A merger between the two companies would create one of the region's biggest telcos, giving it the muscle it needs to compete against other big players.

Iain Morris, International Editor

January 15, 2019

3 Min Read
Liberty Latin America in Talks to Buy Millicom

Liberty Latin America is in talks to acquire Millicom in a deal that would create a major telecom force in the Latin American market, the two companies have confirmed in separate statements.

Backed by US cable tycoon John Malone, Liberty Latin America said it had submitted a "preliminary, highly conditional, non-binding proposal regarding a possible transaction," without disclosing any financial details.

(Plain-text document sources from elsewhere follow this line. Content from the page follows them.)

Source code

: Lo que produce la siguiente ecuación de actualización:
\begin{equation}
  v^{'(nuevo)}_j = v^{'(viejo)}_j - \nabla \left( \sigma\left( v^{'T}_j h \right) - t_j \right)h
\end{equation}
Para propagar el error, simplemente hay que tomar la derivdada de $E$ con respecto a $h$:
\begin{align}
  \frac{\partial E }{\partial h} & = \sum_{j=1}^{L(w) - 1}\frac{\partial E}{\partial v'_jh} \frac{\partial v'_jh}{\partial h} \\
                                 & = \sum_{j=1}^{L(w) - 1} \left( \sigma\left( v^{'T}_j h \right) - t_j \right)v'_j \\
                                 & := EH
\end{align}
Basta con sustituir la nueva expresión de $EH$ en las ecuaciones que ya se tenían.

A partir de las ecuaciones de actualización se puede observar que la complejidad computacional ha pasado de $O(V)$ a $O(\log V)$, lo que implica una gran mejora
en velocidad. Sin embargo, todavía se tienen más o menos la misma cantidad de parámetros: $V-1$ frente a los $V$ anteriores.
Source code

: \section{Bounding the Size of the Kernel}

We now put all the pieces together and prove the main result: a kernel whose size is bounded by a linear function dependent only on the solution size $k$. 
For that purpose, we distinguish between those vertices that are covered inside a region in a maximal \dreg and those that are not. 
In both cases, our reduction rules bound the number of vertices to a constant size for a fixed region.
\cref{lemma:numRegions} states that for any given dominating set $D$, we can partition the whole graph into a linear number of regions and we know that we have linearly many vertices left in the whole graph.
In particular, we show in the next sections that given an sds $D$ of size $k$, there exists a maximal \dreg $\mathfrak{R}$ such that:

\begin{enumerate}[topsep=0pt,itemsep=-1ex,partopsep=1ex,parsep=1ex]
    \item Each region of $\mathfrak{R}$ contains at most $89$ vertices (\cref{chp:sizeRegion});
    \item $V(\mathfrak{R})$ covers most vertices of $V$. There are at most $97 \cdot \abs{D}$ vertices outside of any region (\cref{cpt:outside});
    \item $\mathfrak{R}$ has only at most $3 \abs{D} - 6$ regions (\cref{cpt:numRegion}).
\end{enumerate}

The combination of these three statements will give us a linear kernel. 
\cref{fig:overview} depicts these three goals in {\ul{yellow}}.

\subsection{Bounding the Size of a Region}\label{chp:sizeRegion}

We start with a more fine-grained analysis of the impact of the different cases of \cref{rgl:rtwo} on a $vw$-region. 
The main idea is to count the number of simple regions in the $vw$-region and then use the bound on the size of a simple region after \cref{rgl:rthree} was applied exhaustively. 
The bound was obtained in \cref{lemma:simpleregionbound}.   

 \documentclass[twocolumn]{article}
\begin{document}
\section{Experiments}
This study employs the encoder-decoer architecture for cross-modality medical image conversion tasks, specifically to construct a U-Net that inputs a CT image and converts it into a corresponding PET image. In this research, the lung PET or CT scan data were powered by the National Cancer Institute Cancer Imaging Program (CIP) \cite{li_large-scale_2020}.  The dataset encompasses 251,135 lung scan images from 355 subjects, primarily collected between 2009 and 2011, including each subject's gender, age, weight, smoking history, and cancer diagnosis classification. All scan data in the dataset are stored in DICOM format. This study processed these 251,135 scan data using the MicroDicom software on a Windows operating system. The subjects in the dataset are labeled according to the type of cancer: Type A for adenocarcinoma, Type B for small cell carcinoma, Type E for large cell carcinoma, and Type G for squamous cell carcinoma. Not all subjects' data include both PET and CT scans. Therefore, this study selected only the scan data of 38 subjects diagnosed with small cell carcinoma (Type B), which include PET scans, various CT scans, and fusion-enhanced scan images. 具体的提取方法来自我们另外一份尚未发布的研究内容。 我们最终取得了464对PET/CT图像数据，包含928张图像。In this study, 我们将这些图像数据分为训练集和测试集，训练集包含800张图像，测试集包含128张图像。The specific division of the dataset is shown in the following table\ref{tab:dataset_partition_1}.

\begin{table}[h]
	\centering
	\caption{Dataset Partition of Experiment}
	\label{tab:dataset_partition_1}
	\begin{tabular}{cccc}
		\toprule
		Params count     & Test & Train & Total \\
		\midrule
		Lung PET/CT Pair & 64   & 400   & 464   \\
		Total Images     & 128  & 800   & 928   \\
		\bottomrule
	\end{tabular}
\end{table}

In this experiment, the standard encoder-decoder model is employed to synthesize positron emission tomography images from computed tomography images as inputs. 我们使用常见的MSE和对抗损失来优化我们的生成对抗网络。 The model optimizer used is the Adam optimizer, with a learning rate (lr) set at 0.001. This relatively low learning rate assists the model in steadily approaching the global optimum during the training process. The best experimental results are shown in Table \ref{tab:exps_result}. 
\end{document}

A merger would give rise to one of Latin America's biggest telcos and help the companies withstand competition from major regional players such as Telefónica and América Móvil.

Spun off from Liberty Global last year, Liberty Latin America currently operates in 20 countries in Latin America and the Caribbean. It generated about $2.8 billion in revenues, and $361 million in operating income, for the first nine months of 2018.

Headquartered in Luxembourg, Millicom International Cellular SA (Nasdaq: MICC) has a presence in nine Latin American countries as well as the African markets of Chad and Tanzania, serving 51 million customers in total last year. It generated revenues of $4.5 billion for the first nine months of 2018 and earnings (before interest, tax, depreciation and amortization) of about $1.6 billion.

Confirming its receipt of a bid from Liberty, Millicom said: "There is no certainty that a transaction will materialize nor as to the terms, timing or any form of any possible transaction."

Any deal would mark a continuation of the M&A trend that has swept the global telecom market in past few years, as operators look to build scale amid numerous business and regulatory challenges.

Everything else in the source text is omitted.